= Data extracts =

== Segment start ==

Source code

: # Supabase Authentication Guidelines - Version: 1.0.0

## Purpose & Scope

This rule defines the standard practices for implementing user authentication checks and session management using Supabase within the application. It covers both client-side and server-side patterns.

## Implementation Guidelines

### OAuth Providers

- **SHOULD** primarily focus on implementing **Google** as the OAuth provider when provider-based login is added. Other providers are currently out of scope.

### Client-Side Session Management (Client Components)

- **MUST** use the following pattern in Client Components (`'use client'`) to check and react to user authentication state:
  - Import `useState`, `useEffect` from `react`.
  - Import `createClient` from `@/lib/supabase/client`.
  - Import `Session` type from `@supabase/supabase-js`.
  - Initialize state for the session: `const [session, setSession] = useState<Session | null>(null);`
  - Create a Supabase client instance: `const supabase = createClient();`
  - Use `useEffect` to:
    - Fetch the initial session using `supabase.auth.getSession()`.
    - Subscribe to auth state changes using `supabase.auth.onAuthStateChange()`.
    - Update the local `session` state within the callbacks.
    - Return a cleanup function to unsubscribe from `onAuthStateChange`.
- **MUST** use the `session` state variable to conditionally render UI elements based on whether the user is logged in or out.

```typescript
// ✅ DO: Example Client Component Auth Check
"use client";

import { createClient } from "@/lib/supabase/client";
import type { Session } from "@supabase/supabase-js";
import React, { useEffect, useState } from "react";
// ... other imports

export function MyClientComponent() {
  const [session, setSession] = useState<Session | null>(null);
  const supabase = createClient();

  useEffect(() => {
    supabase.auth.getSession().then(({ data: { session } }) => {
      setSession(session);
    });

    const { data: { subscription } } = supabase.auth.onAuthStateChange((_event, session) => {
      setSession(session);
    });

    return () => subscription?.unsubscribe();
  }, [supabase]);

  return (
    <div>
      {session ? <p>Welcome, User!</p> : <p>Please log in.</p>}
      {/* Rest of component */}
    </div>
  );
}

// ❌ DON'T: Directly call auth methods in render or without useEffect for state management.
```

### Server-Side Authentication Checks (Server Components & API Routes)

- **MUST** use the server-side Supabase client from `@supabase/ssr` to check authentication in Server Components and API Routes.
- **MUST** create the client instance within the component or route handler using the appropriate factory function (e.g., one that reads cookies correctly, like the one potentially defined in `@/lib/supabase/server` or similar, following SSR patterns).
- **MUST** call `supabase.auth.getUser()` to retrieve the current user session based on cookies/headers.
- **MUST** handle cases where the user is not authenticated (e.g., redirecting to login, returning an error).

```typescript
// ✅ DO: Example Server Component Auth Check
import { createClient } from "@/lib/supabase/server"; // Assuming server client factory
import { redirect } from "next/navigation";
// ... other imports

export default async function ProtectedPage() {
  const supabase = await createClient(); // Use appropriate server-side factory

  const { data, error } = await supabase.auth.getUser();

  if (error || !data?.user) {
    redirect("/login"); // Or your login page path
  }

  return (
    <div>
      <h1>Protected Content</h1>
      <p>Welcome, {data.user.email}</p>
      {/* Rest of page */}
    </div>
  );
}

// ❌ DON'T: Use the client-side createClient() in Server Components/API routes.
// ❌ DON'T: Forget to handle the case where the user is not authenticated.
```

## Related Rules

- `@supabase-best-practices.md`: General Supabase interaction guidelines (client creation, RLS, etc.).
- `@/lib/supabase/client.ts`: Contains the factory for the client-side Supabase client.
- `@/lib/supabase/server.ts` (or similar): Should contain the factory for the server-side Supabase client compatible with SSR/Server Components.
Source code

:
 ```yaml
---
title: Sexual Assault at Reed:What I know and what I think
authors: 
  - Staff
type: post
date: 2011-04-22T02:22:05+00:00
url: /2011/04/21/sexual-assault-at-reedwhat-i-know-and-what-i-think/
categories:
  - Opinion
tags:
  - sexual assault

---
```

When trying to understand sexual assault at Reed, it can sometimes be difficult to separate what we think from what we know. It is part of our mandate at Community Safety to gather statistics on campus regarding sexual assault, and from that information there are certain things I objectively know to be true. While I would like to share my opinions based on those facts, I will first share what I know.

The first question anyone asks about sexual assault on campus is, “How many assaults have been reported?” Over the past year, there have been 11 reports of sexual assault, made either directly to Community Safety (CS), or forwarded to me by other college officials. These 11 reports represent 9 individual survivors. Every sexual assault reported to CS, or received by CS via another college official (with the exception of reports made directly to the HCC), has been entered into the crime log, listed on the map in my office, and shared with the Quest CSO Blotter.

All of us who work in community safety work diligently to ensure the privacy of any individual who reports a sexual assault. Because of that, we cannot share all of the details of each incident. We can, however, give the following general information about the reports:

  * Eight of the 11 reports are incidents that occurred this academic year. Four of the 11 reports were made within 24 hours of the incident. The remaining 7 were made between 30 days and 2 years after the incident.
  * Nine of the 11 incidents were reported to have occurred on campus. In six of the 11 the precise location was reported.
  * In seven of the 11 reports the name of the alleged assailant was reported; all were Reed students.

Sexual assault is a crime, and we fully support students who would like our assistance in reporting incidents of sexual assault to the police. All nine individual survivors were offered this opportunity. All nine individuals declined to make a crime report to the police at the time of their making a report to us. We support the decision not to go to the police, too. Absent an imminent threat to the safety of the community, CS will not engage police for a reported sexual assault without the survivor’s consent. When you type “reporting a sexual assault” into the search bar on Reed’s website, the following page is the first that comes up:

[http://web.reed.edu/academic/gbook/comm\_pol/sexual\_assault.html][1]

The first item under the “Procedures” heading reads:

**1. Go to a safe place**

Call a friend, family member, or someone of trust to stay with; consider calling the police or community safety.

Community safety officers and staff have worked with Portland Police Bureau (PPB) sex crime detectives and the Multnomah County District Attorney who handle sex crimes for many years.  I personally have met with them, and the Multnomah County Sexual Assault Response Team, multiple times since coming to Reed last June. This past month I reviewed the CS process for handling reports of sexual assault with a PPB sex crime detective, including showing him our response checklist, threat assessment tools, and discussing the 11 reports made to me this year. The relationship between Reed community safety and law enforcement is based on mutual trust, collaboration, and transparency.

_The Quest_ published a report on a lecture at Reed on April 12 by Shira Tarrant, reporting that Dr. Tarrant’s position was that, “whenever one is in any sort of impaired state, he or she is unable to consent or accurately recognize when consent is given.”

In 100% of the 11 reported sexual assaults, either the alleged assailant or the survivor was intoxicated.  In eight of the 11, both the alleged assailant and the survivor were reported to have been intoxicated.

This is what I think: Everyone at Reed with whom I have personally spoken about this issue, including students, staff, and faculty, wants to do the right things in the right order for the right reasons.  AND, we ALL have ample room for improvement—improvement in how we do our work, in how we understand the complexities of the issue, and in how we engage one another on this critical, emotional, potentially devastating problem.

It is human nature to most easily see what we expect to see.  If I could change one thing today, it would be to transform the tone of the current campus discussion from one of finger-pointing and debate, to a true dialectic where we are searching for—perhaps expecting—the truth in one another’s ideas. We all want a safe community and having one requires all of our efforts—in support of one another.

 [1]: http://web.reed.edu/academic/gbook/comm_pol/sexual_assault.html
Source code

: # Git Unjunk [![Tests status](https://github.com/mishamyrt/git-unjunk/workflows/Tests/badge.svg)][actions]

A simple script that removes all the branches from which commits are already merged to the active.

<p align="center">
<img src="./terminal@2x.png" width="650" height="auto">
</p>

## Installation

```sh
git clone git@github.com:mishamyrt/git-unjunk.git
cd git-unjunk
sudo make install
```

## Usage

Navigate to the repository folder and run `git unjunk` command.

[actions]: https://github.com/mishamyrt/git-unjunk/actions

== Segment end ==

= Work item =
Line by line, copy the records exactly.

= Solution =
Source code

: # Supabase Authentication Guidelines - Version: 1.0.0

## Purpose & Scope

This rule defines the standard practices for implementing user authentication checks and session management using Supabase within the application. It covers both client-side and server-side patterns.

## Implementation Guidelines

### OAuth Providers

- **SHOULD** primarily focus on implementing **Google** as the OAuth provider when provider-based login is added. Other providers are currently out of scope.

### Client-Side Session Management (Client Components)

- **MUST** use the following pattern in Client Components (`'use client'`) to check and react to user authentication state:
  - Import `useState`, `useEffect` from `react`.
  - Import `createClient` from `@/lib/supabase/client`.
  - Import `Session` type from `@supabase/supabase-js`.
  - Initialize state for the session: `const [session, setSession] = useState<Session | null>(null);`
  - Create a Supabase client instance: `const supabase = createClient();`
  - Use `useEffect` to:
    - Fetch the initial session using `supabase.auth.getSession()`.
    - Subscribe to auth state changes using `supabase.auth.onAuthStateChange()`.
    - Update the local `session` state within the callbacks.
    - Return a cleanup function to unsubscribe from `onAuthStateChange`.
- **MUST** use the `session` state variable to conditionally render UI elements based on whether the user is logged in or out.

```typescript
// ✅ DO: Example Client Component Auth Check
"use client";

import { createClient } from "@/lib/supabase/client";
import type { Session } from "@supabase/supabase-js";
import React, { useEffect, useState } from "react";
// ... other imports

export function MyClientComponent() {
  const [session, setSession] = useState<Session | null>(null);
  const supabase = createClient();

  useEffect(() => {
    supabase.auth.getSession().then(({ data: { session } }) => {
      setSession(session);
    });

    const { data: { subscription } } = supabase.auth.onAuthStateChange((_event, session) => {
      setSession(session);
    });

    return () => subscription?.unsubscribe();
  }, [supabase]);

  return (
    <div>
      {session ? <p>Welcome, User!</p> : <p>Please log in.</p>}
      {/* Rest of component */}
    </div>
  );
}

// ❌ DON'T: Directly call auth methods in render or without useEffect for state management.
```

### Server-Side Authentication Checks (Server Components & API Routes)

- **MUST** use the server-side Supabase client from `@supabase/ssr` to check authentication in Server Components and API Routes.
- **MUST** create the client instance within the component or route handler using the appropriate factory function (e.g., one that reads cookies correctly, like the one potentially defined in `@/lib/supabase/server` or similar, following SSR patterns).
- **MUST** call `supabase.auth.getUser()` to retrieve the current user session based on cookies/headers.
- **MUST** handle cases where the user is not authenticated (e.g., redirecting to login, returning an error).

```typescript
// ✅ DO: Example Server Component Auth Check
import { createClient } from "@/lib/supabase/server"; // Assuming server client factory
import { redirect } from "next/navigation";
// ... other imports

export default async function ProtectedPage() {
  const supabase = await createClient(); // Use appropriate server-side factory

  const { data, error } = await supabase.auth.getUser();

  if (error || !data?.user) {
    redirect("/login"); // Or your login page path
  }

  return (
    <div>
      <h1>Protected Content</h1>
      <p>Welcome, {data.user.email}</p>
      {/* Rest of page */}
    </div>
  );
}

// ❌ DON'T: Use the client-side createClient() in Server Components/API routes.
// ❌ DON'T: Forget to handle the case where the user is not authenticated.
```

## Related Rules

- `@supabase-best-practices.md`: General Supabase interaction guidelines (client creation, RLS, etc.).
- `@/lib/supabase/client.ts`: Contains the factory for the client-side Supabase client.
- `@/lib/supabase/server.ts` (or similar): Should contain the factory for the server-side Supabase client compatible with SSR/Server Components.
Source code

:
 ```yaml
---
title: Sexual Assault at Reed:What I know and what I think
authors: 
  - Staff
type: post
date: 2011-04-22T02:22:05+00:00
url: /2011/04/21/sexual-assault-at-reedwhat-i-know-and-what-i-think/
categories:
  - Opinion
tags:
  - sexual assault

---
```

When trying to understand sexual assault at Reed, it can sometimes be difficult to separate what we think from what we know. It is part of our mandate at Community Safety to gather statistics on campus regarding sexual assault, and from that information there are certain things I objectively know to be true. While I would like to share my opinions based on those facts, I will first share what I know.

The first question anyone asks about sexual assault on campus is, “How many assaults have been reported?” Over the past year, there have been 11 reports of sexual assault, made either directly to Community Safety (CS), or forwarded to me by other college officials. These 11 reports represent 9 individual survivors. Every sexual assault reported to CS, or received by CS via another college official (with the exception of reports made directly to the HCC), has been entered into the crime log, listed on the map in my office, and shared with the Quest CSO Blotter.

All of us who work in community safety work diligently to ensure the privacy of any individual who reports a sexual assault. Because of that, we cannot share all of the details of each incident. We can, however, give the following general information about the reports:

  * Eight of the 11 reports are incidents that occurred this academic year. Four of the 11 reports were made within 24 hours of the incident. The remaining 7 were made between 30 days and 2 years after the incident.
  * Nine of the 11 incidents were reported to have occurred on campus. In six of the 11 the precise location was reported.
  * In seven of the 11 reports the name of the alleged assailant was reported; all were Reed students.

Sexual assault is a crime, and we fully support students who would like our assistance in reporting incidents of sexual assault to the police. All nine individual survivors were offered this opportunity. All nine individuals declined to make a crime report to the police at the time of their making a report to us. We support the decision not to go to the police, too. Absent an imminent threat to the safety of the community, CS will not engage police for a reported sexual assault without the survivor’s consent. When you type “reporting a sexual assault” into the search bar on Reed’s website, the following page is the first that comes up:

[http://web.reed.edu/academic/gbook/comm\_pol/sexual\_assault.html][1]

The first item under the “Procedures” heading reads:

**1. Go to a safe place**

Call a friend, family member, or someone of trust to stay with; consider calling the police or community safety.

Community safety officers and staff have worked with Portland Police Bureau (PPB) sex crime detectives and the Multnomah County District Attorney who handle sex crimes for many years.  I personally have met with them, and the Multnomah County Sexual Assault Response Team, multiple times since coming to Reed last June. This past month I reviewed the CS process for handling reports of sexual assault with a PPB sex crime detective, including showing him our response checklist, threat assessment tools, and discussing the 11 reports made to me this year. The relationship between Reed community safety and law enforcement is based on mutual trust, collaboration, and transparency.

_The Quest_ published a report on a lecture at Reed on April 12 by Shira Tarrant, reporting that Dr. Tarrant’s position was that, “whenever one is in any sort of impaired state, he or she is unable to consent or accurately recognize when consent is given.”

In 100% of the 11 reported sexual assaults, either the alleged assailant or the survivor was intoxicated.  In eight of the 11, both the alleged assailant and the survivor were reported to have been intoxicated.

This is what I think: Everyone at Reed with whom I have personally spoken about this issue, including students, staff, and faculty, wants to do the right things in the right order for the right reasons.  AND, we ALL have ample room for improvement—improvement in how we do our work, in how we understand the complexities of the issue, and in how we engage one another on this critical, emotional, potentially devastating problem.

It is human nature to most easily see what we expect to see.  If I could change one thing today, it would be to transform the tone of the current campus discussion from one of finger-pointing and debate, to a true dialectic where we are searching for—perhaps expecting—the truth in one another’s ideas. We all want a safe community and having one requires all of our efforts—in support of one another.

 [1]: http://web.reed.edu/academic/gbook/comm_pol/sexual_assault.html
Source code

: # Git Unjunk [![Tests status](https://github.com/mishamyrt/git-unjunk/workflows/Tests/badge.svg)][actions]

A simple script that removes all the branches from which commits are already merged to the active.

<p align="center">
<img src="./terminal@2x.png" width="650" height="auto">
</p>

## Installation

```sh
git clone git@github.com:mishamyrt/git-unjunk.git
cd git-unjunk
sudo make install
```

## Usage

Navigate to the repository folder and run `git unjunk` command.

[actions]: https://github.com/mishamyrt/git-unjunk/actions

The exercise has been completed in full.